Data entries
###

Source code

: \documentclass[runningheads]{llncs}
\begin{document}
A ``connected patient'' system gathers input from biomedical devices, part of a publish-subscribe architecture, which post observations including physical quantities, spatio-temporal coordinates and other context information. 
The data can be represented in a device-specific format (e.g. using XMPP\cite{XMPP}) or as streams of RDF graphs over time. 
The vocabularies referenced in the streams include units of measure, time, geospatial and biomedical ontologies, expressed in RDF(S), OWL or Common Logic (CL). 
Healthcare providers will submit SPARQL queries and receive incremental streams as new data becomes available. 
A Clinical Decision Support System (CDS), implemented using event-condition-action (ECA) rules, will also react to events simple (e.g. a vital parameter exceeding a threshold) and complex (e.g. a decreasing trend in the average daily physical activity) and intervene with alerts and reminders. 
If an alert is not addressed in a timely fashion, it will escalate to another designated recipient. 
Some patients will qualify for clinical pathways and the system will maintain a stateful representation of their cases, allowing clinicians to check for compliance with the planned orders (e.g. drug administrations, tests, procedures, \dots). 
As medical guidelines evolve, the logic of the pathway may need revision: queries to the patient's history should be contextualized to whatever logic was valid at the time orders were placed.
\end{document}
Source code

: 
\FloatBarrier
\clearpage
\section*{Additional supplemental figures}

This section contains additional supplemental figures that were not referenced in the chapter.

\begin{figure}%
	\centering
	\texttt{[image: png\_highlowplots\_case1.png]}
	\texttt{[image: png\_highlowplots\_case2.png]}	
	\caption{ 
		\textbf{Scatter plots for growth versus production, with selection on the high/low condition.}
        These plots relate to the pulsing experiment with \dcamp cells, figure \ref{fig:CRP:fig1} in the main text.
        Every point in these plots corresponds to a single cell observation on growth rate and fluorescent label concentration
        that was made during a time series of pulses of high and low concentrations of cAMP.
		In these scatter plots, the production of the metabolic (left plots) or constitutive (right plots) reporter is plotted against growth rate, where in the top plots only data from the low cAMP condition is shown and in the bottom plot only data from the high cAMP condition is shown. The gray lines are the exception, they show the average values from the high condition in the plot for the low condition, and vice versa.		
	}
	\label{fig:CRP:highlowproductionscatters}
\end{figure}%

###

Task to complete
Every line of the records containing the word "that" must appear in the answer.

Response
This section contains additional supplemental figures that were not referenced in the chapter.
        that was made during a time series of pulses of high and low concentrations of cAMP.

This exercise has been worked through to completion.